A tal proposito, è bene ricordarlo, il problema del sonno non riguarda solo i più piccoli. Anche i bambini più grandi e soprattutto gli adolescenti possono avere problemi con il dormire.
Che cosa si intende per insonnia
Ma che cosa è veramente l’insonnia? Sui testi scientifici, viene definita come una difficoltà persistente ad addormentarsi o a dormire un numero adeguato di ore, con risvegli frequenti nella notte. Secondo gli esperti, periodi di veglia per oltre 20 minuti dall’addormentamento dei bambini possono indicare un disturbo del sonno.
Attenti agli adolescenti
Perché è così importante il sonno? Un sonno disturbato, si sa, ha inevitabili conseguenze sull'attività diurna e non solo sul nostro umore. Capacità di attenzione e concentrazione, difesa dalle infezioni e prevenzione di malattie ruotano inevitabilmente intorno al sonno. Negli adolescenti i disturbi del sonno vanno poi esaminati con attenzione, per escludere depressione, ideazione suicidarie o essere spia di abusi fisici o psicologici.
Le cause mediche
Vi sono poi cause mediche che possono giustificare l’insonnia, come ad esempio una malattia da reflusso gastro esofageo. Ma a volte è più difficile trovare una causa specifica dei disturbi del sonno. Più fattori insieme possono infatti interferire con il riposo notturno. Non da ultimo il COVID 19 che, come riportato da uno studio scientifico recente, ha interferito sia in termini di qualità che di durata sul sonno dei bambini.

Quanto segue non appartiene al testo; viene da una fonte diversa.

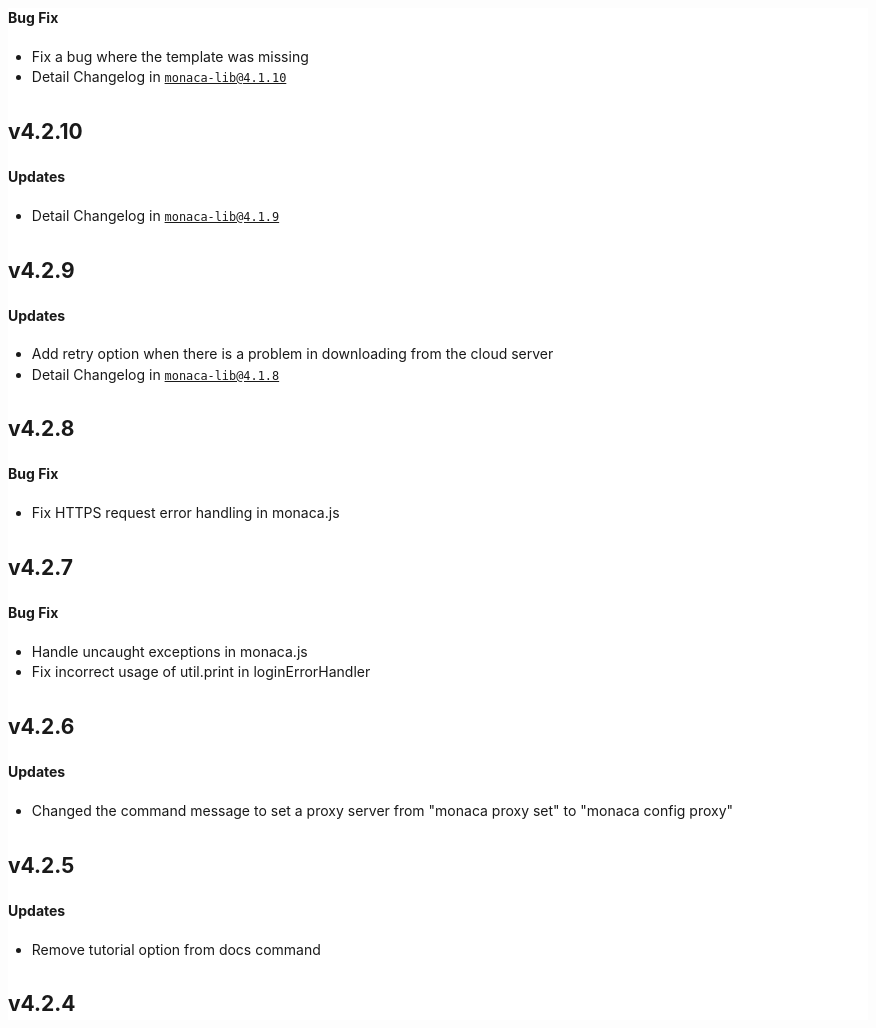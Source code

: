 #### Bug Fix

* Fix a bug where the template was missing
* Detail Changelog in [`monaca-lib@4.1.10`](https://github.com/monaca/monaca-lib/blob/master/CHANGELOG.md)

v4.2.10
----

#### Updates

* Detail Changelog in [`monaca-lib@4.1.9`](https://github.com/monaca/monaca-lib/blob/master/CHANGELOG.md)

v4.2.9
----

#### Updates

* Add retry option when there is a problem in downloading from the cloud server
* Detail Changelog in [`monaca-lib@4.1.8`](https://github.com/monaca/monaca-lib/blob/master/CHANGELOG.md#v418)

v4.2.8
----

#### Bug Fix

* Fix HTTPS request error handling in monaca.js

v4.2.7
----

#### Bug Fix

* Handle uncaught exceptions in monaca.js
* Fix incorrect usage of util.print in loginErrorHandler

v4.2.6
----

#### Updates

* Changed the command message to set a proxy server from "monaca proxy set" to "monaca config proxy"

v4.2.5
----

#### Updates

* Remove tutorial option from docs command

v4.2.4
----
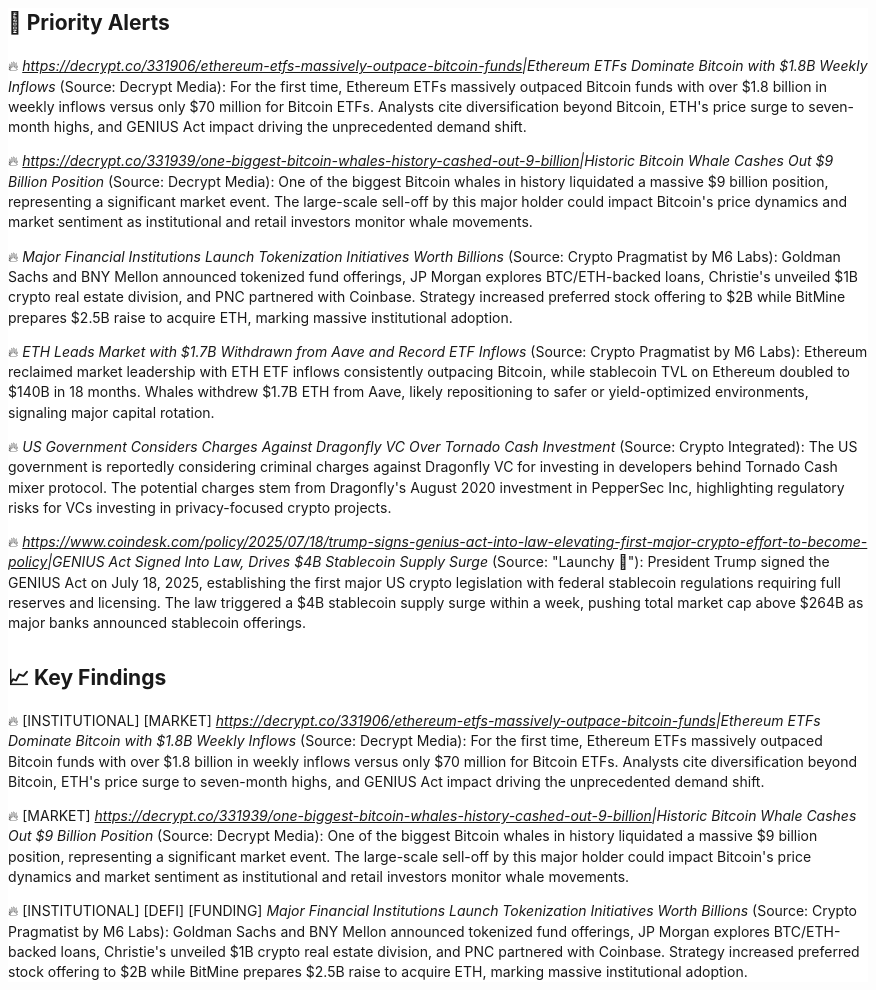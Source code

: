 ## 🚨 Priority Alerts
🔥 *<https://decrypt.co/331906/ethereum-etfs-massively-outpace-bitcoin-funds>|Ethereum ETFs Dominate Bitcoin with $1.8B Weekly Inflows* (Source: Decrypt Media): For the first time, Ethereum ETFs massively outpaced Bitcoin funds with over $1.8 billion in weekly inflows versus only $70 million for Bitcoin ETFs. Analysts cite diversification beyond Bitcoin, ETH's price surge to seven-month highs, and GENIUS Act impact driving the unprecedented demand shift.

🔥 *<https://decrypt.co/331939/one-biggest-bitcoin-whales-history-cashed-out-9-billion>|Historic Bitcoin Whale Cashes Out $9 Billion Position* (Source: Decrypt Media): One of the biggest Bitcoin whales in history liquidated a massive $9 billion position, representing a significant market event. The large-scale sell-off by this major holder could impact Bitcoin's price dynamics and market sentiment as institutional and retail investors monitor whale movements.

🔥 *Major Financial Institutions Launch Tokenization Initiatives Worth Billions* (Source: Crypto Pragmatist by M6 Labs): Goldman Sachs and BNY Mellon announced tokenized fund offerings, JP Morgan explores BTC/ETH-backed loans, Christie's unveiled $1B crypto real estate division, and PNC partnered with Coinbase. Strategy increased preferred stock offering to $2B while BitMine prepares $2.5B raise to acquire ETH, marking massive institutional adoption.

🔥 *ETH Leads Market with $1.7B Withdrawn from Aave and Record ETF Inflows* (Source: Crypto Pragmatist by M6 Labs): Ethereum reclaimed market leadership with ETH ETF inflows consistently outpacing Bitcoin, while stablecoin TVL on Ethereum doubled to $140B in 18 months. Whales withdrew $1.7B ETH from Aave, likely repositioning to safer or yield-optimized environments, signaling major capital rotation.

🔥 *US Government Considers Charges Against Dragonfly VC Over Tornado Cash Investment* (Source: Crypto Integrated): The US government is reportedly considering criminal charges against Dragonfly VC for investing in developers behind Tornado Cash mixer protocol. The potential charges stem from Dragonfly's August 2020 investment in PepperSec Inc, highlighting regulatory risks for VCs investing in privacy-focused crypto projects.

🔥 *<https://www.coindesk.com/policy/2025/07/18/trump-signs-genius-act-into-law-elevating-first-major-crypto-effort-to-become-policy>|GENIUS Act Signed Into Law, Drives $4B Stablecoin Supply Surge* (Source: "Launchy 🤹"): President Trump signed the GENIUS Act on July 18, 2025, establishing the first major US crypto legislation with federal stablecoin regulations requiring full reserves and licensing. The law triggered a $4B stablecoin supply surge within a week, pushing total market cap above $264B as major banks announced stablecoin offerings.

## 📈 Key Findings

🔥 [INSTITUTIONAL] [MARKET] *<https://decrypt.co/331906/ethereum-etfs-massively-outpace-bitcoin-funds>|Ethereum ETFs Dominate Bitcoin with $1.8B Weekly Inflows* (Source: Decrypt Media): For the first time, Ethereum ETFs massively outpaced Bitcoin funds with over $1.8 billion in weekly inflows versus only $70 million for Bitcoin ETFs. Analysts cite diversification beyond Bitcoin, ETH's price surge to seven-month highs, and GENIUS Act impact driving the unprecedented demand shift.

🔥 [MARKET] *<https://decrypt.co/331939/one-biggest-bitcoin-whales-history-cashed-out-9-billion>|Historic Bitcoin Whale Cashes Out $9 Billion Position* (Source: Decrypt Media): One of the biggest Bitcoin whales in history liquidated a massive $9 billion position, representing a significant market event. The large-scale sell-off by this major holder could impact Bitcoin's price dynamics and market sentiment as institutional and retail investors monitor whale movements.

🔥 [INSTITUTIONAL] [DEFI] [FUNDING] *Major Financial Institutions Launch Tokenization Initiatives Worth Billions* (Source: Crypto Pragmatist by M6 Labs): Goldman Sachs and BNY Mellon announced tokenized fund offerings, JP Morgan explores BTC/ETH-backed loans, Christie's unveiled $1B crypto real estate division, and PNC partnered with Coinbase. Strategy increased preferred stock offering to $2B while BitMine prepares $2.5B raise to acquire ETH, marking massive institutional adoption.

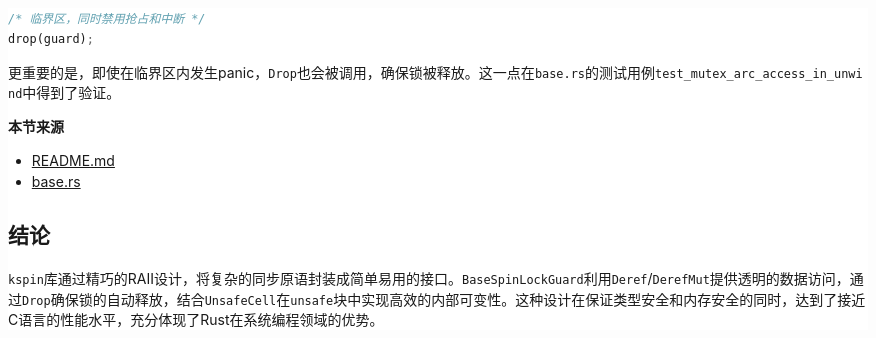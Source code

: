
 ```rust
/* 临界区，同时禁用抢占和中断 */
drop(guard);
```

更重要的是，即使在临界区内发生panic，`Drop`也会被调用，确保锁被释放。这一点在`base.rs`的测试用例`test_mutex_arc_access_in_unwind`中得到了验证。

**本节来源**
- [README.md](file://README.md#L20-L35)
- [base.rs](file://src/base.rs#L300-L315)

## 结论
`kspin`库通过精巧的RAII设计，将复杂的同步原语封装成简单易用的接口。`BaseSpinLockGuard`利用`Deref`/`DerefMut`提供透明的数据访问，通过`Drop`确保锁的自动释放，结合`UnsafeCell`在`unsafe`块中实现高效的内部可变性。这种设计在保证类型安全和内存安全的同时，达到了接近C语言的性能水平，充分体现了Rust在系统编程领域的优势。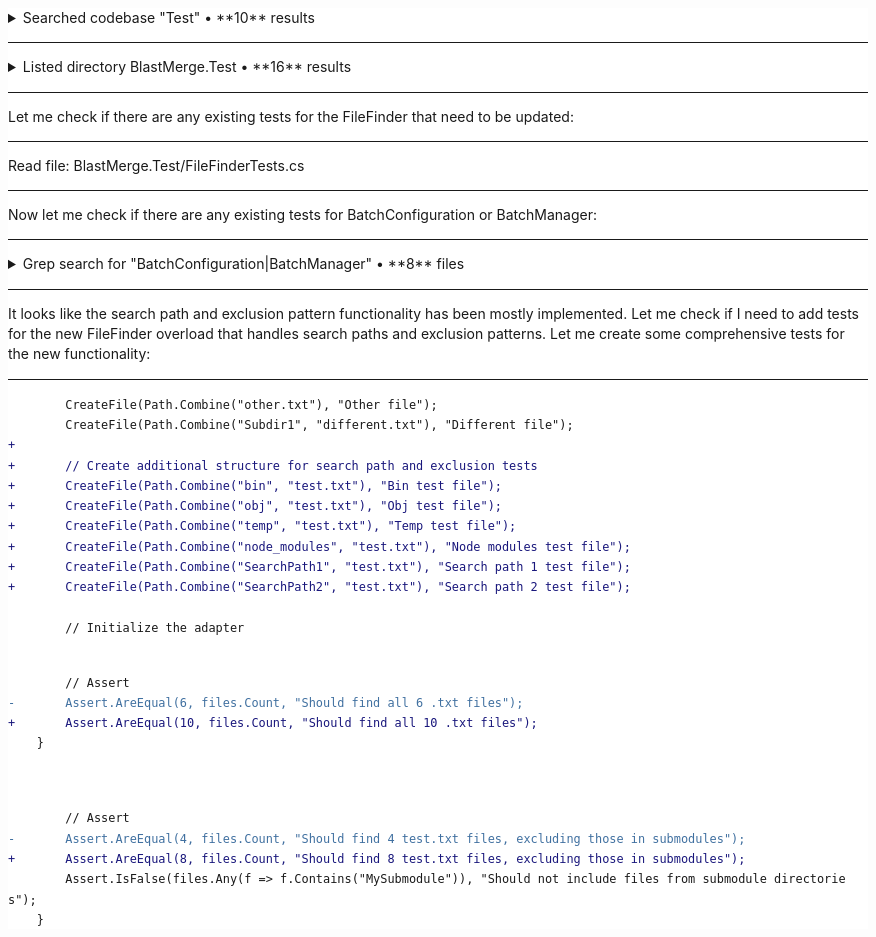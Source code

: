 <details><summary>Searched codebase "Test" • **10** results</summary></details>

---

<details><summary>Listed directory BlastMerge.Test • **16** results</summary></details>

---

Let me check if there are any existing tests for the FileFinder that need to be updated:

---

Read file: BlastMerge.Test/FileFinderTests.cs

---

Now let me check if there are any existing tests for BatchConfiguration or BatchManager:

---

<details><summary>Grep search for "BatchConfiguration|BatchManager" • **8** files</summary></details>

---

It looks like the search path and exclusion pattern functionality has been mostly implemented. Let me check if I need to add tests for the new FileFinder overload that handles search paths and exclusion patterns. Let me create some comprehensive tests for the new functionality:

---

```diff
  		CreateFile(Path.Combine("other.txt"), "Other file");
  		CreateFile(Path.Combine("Subdir1", "different.txt"), "Different file");
+ 
+ 		// Create additional structure for search path and exclusion tests
+ 		CreateFile(Path.Combine("bin", "test.txt"), "Bin test file");
+ 		CreateFile(Path.Combine("obj", "test.txt"), "Obj test file");
+ 		CreateFile(Path.Combine("temp", "test.txt"), "Temp test file");
+ 		CreateFile(Path.Combine("node_modules", "test.txt"), "Node modules test file");
+ 		CreateFile(Path.Combine("SearchPath1", "test.txt"), "Search path 1 test file");
+ 		CreateFile(Path.Combine("SearchPath2", "test.txt"), "Search path 2 test file");
  
  		// Initialize the adapter
```

```diff
  
  		// Assert
- 		Assert.AreEqual(6, files.Count, "Should find all 6 .txt files");
+ 		Assert.AreEqual(10, files.Count, "Should find all 10 .txt files");
  	}
  
```

```diff
  
  		// Assert
- 		Assert.AreEqual(4, files.Count, "Should find 4 test.txt files, excluding those in submodules");
+ 		Assert.AreEqual(8, files.Count, "Should find 8 test.txt files, excluding those in submodules");
  		Assert.IsFalse(files.Any(f => f.Contains("MySubmodule")), "Should not include files from submodule directories");
  	}
```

Lockdown e cattiva qualità del sonno
I presupposti del resto ci sono tutti: con la pandemia e in particolare con il lockdown, i bambini hanno trascorso tanto tempo davanti agli schermi per motivi didattici, ma non solo. Tra gli adolescenti, il tempo trascorso on line ha addirittura superato le dieci ore giornaliere. Il che si riflette sul sonno degli adolescenti, che dovrebbero dormire dalle 8 alle 10 ore, aumentando la percentuale dei minori con disturbi del sonno o dell’addormentamento.
Dormire di più nel weekend non è sano
E inevitabilmente vi è l’aumento dell’incidenza di difficoltà nell’apprendimento, nella memoria, nelle abilità cognitive, nella espressione delle emozioni. I ragazzi diventano più esposti a comportamenti a rischio, tra cui fumo, droghe, alcool, violenza e ideazione suicidaria. Anche l’abitudine di dormire di più di giorno nel weekend per compensare la privazione di sonno non è una abitudine sana perché rischia di peggiorare ancora di più disturbi del sonno.
L'educazione al sonno
Pertanto, anche se gli adolescenti sono una categoria notoriamente ribelle alle regole, sarebbe importante una educazione al sonno regolare e rutinario, monitorandone sia la quantità che la qualità. Quindi, non tardare di più di un’ora l’andare a letto nei giorni nel weekend rispetto ai giorni scolastici è un buon punto di partenza. E soprattutto, andare a letto senza cellulare sotto il cuscino.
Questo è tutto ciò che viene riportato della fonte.